Agency: National Aeronautics and Space Administration | Branch: | Program: SBIR | Phase: Phase I | Award Amount: 124.83K | Year: 2016
ATA Engineering, Inc., (ATA) proposes an SBIR project to advance the technology readiness level (TRL) of a method for measuring phased array acoustic data for complex distributed noise sources using continuously moving (referred to here as continuous-scan, or CS) microphones in conjunction with state-of-the-art phase-referencing techniques. The proposed project aims to develop two novel modules to the existing suite of tools for CS acoustic measurements: (1) A continuous-scan beamforming (CSBF) tool for arrays located in the mid to far field to perform source diagnostics in low-SNR wind tunnel environments., and (2) An azimuthal modal decomposition tool for near-field arrays having partial azimuthal coverage, enabling acoustical holography without full source enclosure.
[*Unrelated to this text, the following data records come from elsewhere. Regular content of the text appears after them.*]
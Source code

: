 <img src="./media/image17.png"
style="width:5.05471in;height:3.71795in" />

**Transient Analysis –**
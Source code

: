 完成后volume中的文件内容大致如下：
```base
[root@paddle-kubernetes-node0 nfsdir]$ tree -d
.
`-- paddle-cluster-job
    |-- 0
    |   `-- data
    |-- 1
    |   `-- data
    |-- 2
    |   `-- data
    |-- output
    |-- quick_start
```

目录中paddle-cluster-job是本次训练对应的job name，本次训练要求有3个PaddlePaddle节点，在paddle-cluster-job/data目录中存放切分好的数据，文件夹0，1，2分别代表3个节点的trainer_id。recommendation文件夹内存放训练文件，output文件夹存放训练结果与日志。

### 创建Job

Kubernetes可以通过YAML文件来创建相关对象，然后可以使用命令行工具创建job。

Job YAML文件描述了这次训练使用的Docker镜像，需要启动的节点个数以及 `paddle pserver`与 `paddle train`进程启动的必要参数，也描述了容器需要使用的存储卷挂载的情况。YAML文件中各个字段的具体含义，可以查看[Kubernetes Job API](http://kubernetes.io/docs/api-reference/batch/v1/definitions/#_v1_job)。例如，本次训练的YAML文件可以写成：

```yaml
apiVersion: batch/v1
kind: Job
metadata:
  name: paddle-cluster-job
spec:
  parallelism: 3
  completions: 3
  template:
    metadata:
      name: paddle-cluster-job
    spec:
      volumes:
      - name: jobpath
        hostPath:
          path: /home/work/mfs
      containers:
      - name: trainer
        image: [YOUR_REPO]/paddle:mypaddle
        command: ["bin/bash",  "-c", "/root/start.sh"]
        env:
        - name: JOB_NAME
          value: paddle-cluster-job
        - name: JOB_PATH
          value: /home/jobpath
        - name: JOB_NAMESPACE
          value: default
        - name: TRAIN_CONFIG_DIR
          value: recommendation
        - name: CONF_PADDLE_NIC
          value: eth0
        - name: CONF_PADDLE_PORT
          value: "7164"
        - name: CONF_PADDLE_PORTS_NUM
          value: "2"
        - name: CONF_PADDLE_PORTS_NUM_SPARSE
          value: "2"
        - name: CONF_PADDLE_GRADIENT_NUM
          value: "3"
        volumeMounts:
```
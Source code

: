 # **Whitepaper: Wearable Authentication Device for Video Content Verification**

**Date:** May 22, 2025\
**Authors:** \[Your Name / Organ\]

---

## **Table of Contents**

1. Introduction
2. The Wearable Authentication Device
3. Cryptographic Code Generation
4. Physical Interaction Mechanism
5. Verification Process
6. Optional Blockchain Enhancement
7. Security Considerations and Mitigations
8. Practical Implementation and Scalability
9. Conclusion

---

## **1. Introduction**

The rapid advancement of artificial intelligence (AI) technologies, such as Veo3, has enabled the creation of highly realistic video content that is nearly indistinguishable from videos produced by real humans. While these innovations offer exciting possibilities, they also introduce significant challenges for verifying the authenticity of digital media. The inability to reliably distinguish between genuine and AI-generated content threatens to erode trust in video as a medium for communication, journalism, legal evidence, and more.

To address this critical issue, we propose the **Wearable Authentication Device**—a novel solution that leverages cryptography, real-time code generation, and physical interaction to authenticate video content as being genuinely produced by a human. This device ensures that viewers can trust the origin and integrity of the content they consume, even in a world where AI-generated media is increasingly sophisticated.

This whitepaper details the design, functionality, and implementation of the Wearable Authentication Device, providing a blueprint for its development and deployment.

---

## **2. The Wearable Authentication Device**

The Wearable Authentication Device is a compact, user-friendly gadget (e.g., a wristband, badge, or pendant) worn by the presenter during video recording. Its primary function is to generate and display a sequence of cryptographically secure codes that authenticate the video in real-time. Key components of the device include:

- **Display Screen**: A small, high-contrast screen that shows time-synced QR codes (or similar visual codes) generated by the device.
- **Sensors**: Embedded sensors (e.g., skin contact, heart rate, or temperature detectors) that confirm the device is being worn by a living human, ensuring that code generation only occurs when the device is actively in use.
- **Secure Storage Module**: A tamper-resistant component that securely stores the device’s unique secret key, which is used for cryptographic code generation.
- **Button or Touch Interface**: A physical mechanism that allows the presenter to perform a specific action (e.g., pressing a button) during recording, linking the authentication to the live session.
The first module will enable small-aperture beamforming (BF) arrays to adopt the CS method, resulting in reduced maximum sidelobe levels and higher-quality BF images that approach the theoretical limits associated with the theory. The second module will enable CS near-field arrays that avoid the requirement for full coverage, greatly simplifying the array coverage requirements and making acoustical holography systems more practical in testing facilities. In Phase I, ATA will demonstrate feasibility of the methods through application to existing acoustic measurement data sets. In Phase II, the methods will be optimized and rigorously validated through experiments using small-scale turbofan engine models. Ultimately, we will transition these methods to NASA and industry stakeholders for adoption in relevant facilities.